-- Task material follows --

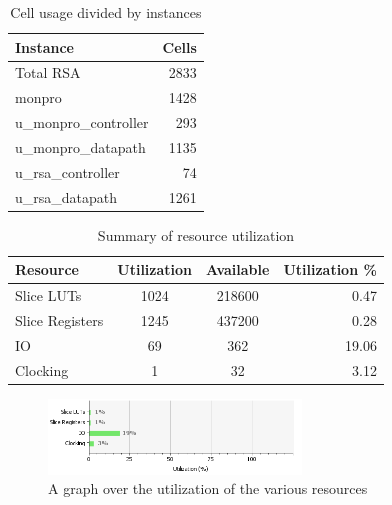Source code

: %
\begin{table}[htp]
    \begin{center}
        \begin{tabular}{l | r}
            Instance                     & Cells \\
            \hline
            Total RSA                    & 2833 \\
            \quad monpro                 & 1428 \\
            \qquad u\_monpro\_controller & 293  \\
            \qquad u\_monpro\_datapath   & 1135 \\
            \quad u\_rsa\_controller     & 74   \\
            \quad u\_rsa\_datapath       & 1261 \\
        \end{tabular}
        \caption{Cell usage divided by instances}
        \label{tab:cell_usage}
    \end{center}
\end{table}
%
\begin{table}[htp]
    \begin{center}  
        \begin{tabular}{ l | c | c | r}
             Resource & Utilization & Available & Utilization \%  \\
             \hline
             Slice LUTs & 1024 & 218600 & 0.47 \\
             Slice Registers & 1245 & 437200 & 0.28 \\
             IO & 69 & 362 & 19.06 \\
             Clocking & 1 & 32 & 3.12 \\
        \end{tabular}
        \caption{Summary of resource utilization }
        \label{tab:resource_utilization}
    \end{center}
\end{table}
%
\begin{figure}[htp]
    \centering
    \includegraphics[width=0.6\textwidth]{images/utilization}
    \caption{A graph over the utilization of the various resources}
    \label{fig:utilization}
\end{figure}

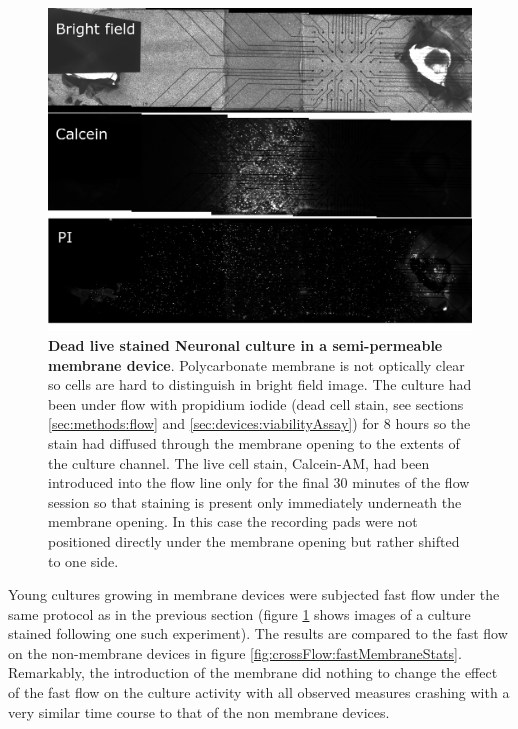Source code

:         \begin{figure}[!htb]
            \centering
            \includegraphics[width=15cm]{chapter5/figures/shiftedMembraneImage/shiftedMembrane.jpg}
            \caption[Bright field and staining images of a culture in a cross flow device inclusive of a semi-permeable membrane]{\textbf{Dead live stained Neuronal culture in a semi-permeable membrane device}. Polycarbonate membrane is not optically clear so cells are hard to distinguish in bright field image. The culture had been under flow with propidium iodide (dead cell stain, see sections \ref{sec:methods:flow} and \ref{sec:devices:viabilityAssay}) for 8 hours so the stain had diffused through the membrane opening to the extents of the culture channel. The live cell stain, Calcein-AM, had been introduced into the flow line only for the final 30 minutes of the flow session so that staining is present only immediately underneath the membrane opening. In this case the recording pads were not positioned directly under the membrane opening but rather shifted to one side.}
            \label{fig:crossFlow:shiftedMembrane}
        \end{figure}

        Young cultures growing in membrane devices were subjected fast flow under the same protocol as in the previous section (figure \ref{fig:crossFlow:shiftedMembrane} shows images of a culture stained following one such experiment). The results are compared to the fast flow on the non-membrane devices in figure \ref{fig:crossFlow:fastMembraneStats}. Remarkably, the introduction of the membrane did nothing to change the effect of the fast flow on the culture activity with all observed measures crashing with a very similar time course to that of the non membrane devices.


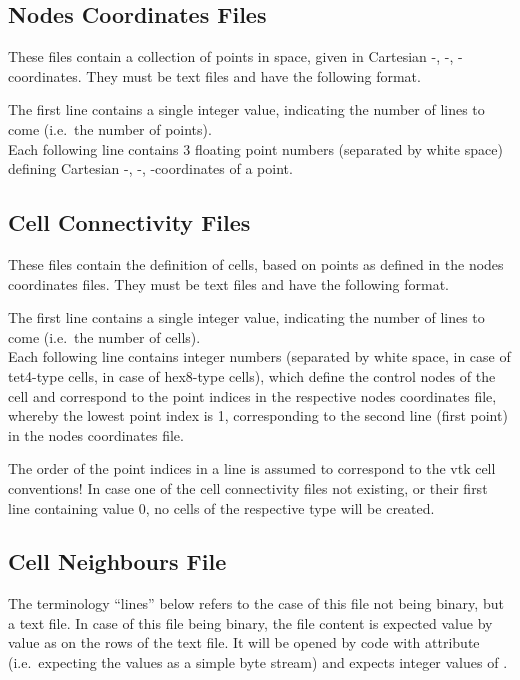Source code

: \subsection{Nodes Coordinates Files}
These files contain a collection of points in space, given in Cartesian -, -, 
-coordinates. They must be text files and have the following format.

The first line contains a single integer value, indicating the number of lines to come (i.e.\ the 
number of points).\\
Each following line contains 3 floating point numbers (separated by white space) defining Cartesian 
-, -, -coordinates of a point.

\subsection{Cell Connectivity Files}
These files contain the definition of cells, based on points as defined in the nodes coordinates files.
They must be text files and have the following format.

The first line contains a single integer value, indicating the number of lines to come (i.e.\ the 
number of cells).\\
Each following line contains  integer numbers (separated by white space,  
in case of tet4-type cells,  in case of hex8-type cells), which define the control nodes 
of the cell and correspond to the point indices in the respective nodes coordinates file, whereby the 
lowest point index is 1, corresponding to the second line (first point) in the nodes coordinates file.

The order of the point indices in a line is assumed to correspond to the vtk cell conventions!
In case one of the cell connectivity files not existing, or their first line containing value 0, no cells
of the respective type will be created.

\subsection{Cell Neighbours File}
The terminology ``lines'' below refers to the case of this file not being binary, but a text file. 
In case of this file being binary, the file content is expected value by value as on the rows of the
text file. It will be opened by  code with attribute 
(i.e.\ expecting the values as a simple byte stream) and expects integer values of .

-- Task material concluded --

**What you are asked to do**
The required answer is the run of lines above, starting at the line with "These files contain the" and ending at the line with "number of cells).\\", reproduced exactly with both ends.

**Answer box**
These files contain the definition of cells, based on points as defined in the nodes coordinates files.
They must be text files and have the following format.

The first line contains a single integer value, indicating the number of lines to come (i.e.\ the 
number of cells).\\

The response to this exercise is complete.